PROBLEM: From the first line of the listing below through the line with "except this is for the front-end.", transcribe exactly and skip the pictures.
----
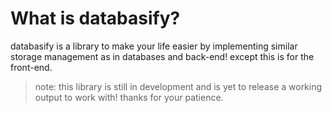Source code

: # What is databasify?
databasify is a library to make your life easier by implementing similar storage management as in databases and back-end!
except this is for the front-end.
> note: this library is still in development and is yet to release a working output to work with! thanks for your patience.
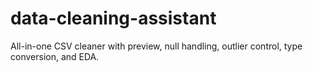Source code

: # data-cleaning-assistant
All-in-one CSV cleaner with preview, null handling, outlier control, type conversion, and EDA.
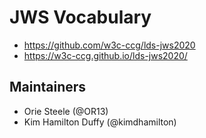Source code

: # JWS Vocabulary

- https://github.com/w3c-ccg/lds-jws2020
- https://w3c-ccg.github.io/lds-jws2020/

## Maintainers

- Orie Steele (@OR13)
- Kim Hamilton Duffy (@kimdhamilton)
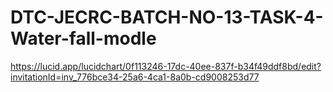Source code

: # DTC-JECRC-BATCH-NO-13-TASK-4-Water-fall-modle
https://lucid.app/lucidchart/0f113246-17dc-40ee-837f-b34f49ddf8bd/edit?invitationId=inv_776bce34-25a6-4ca1-8a0b-cd9008253d77
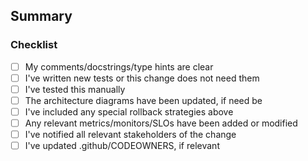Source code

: ## Summary
<!---
Summary of changes. Include any relevant context and complexities. Link any
relevant tickets / branches / other PRs / blockers / etc.
--->

### Checklist
<!---
See docs.talkiq-echelon.talkiq.com/static/docs/guides/pull-requests.html#guidelines

Feel free to add anything extra to the list if need be!
--->
- [ ] My comments/docstrings/type hints are clear
- [ ] I've written new tests or this change does not need them
- [ ] I've tested this manually
- [ ] The architecture diagrams have been updated, if need be
- [ ] I've included any special rollback strategies above
- [ ] Any relevant metrics/monitors/SLOs have been added or modified
- [ ] I've notified all relevant stakeholders of the change
- [ ] I've updated .github/CODEOWNERS, if relevant
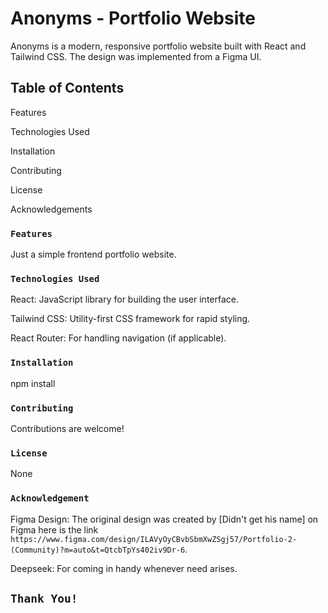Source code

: # Anonyms - Portfolio Website

Anonyms is a modern, responsive portfolio website built with React and Tailwind CSS. The design was implemented from a Figma UI. 

## Table of Contents

Features

Technologies Used

Installation

Contributing

License

Acknowledgements

### `Features`

Just a simple frontend portfolio website.

### `Technologies Used`

React: JavaScript library for building the user interface.

Tailwind CSS: Utility-first CSS framework for rapid styling.

React Router: For handling navigation (if applicable).

### `Installation`

npm install

### `Contributing`

Contributions are welcome!

### `License`

None

### `Acknowledgement`

Figma Design: The original design was created by [Didn't get his name] on Figma here is the link `https://www.figma.com/design/ILAVyOyCBvbSbmXwZSgj57/Portfolio-2-(Community)?m=auto&t=QtcbTpYs402iv9Dr-6`.

Deepseek: For coming in handy whenever need arises.

## `Thank You!`
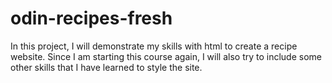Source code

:# odin-recipes-fresh

In this project, I will demonstrate my skills with html to create a recipe website. Since I am starting this course again, I will also try to include some other skills that I have learned to style the site.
----
ANSWER BOX:
Source code

: # What is databasify?
databasify is a library to make your life easier by implementing similar storage management as in databases and back-end!
except this is for the front-end.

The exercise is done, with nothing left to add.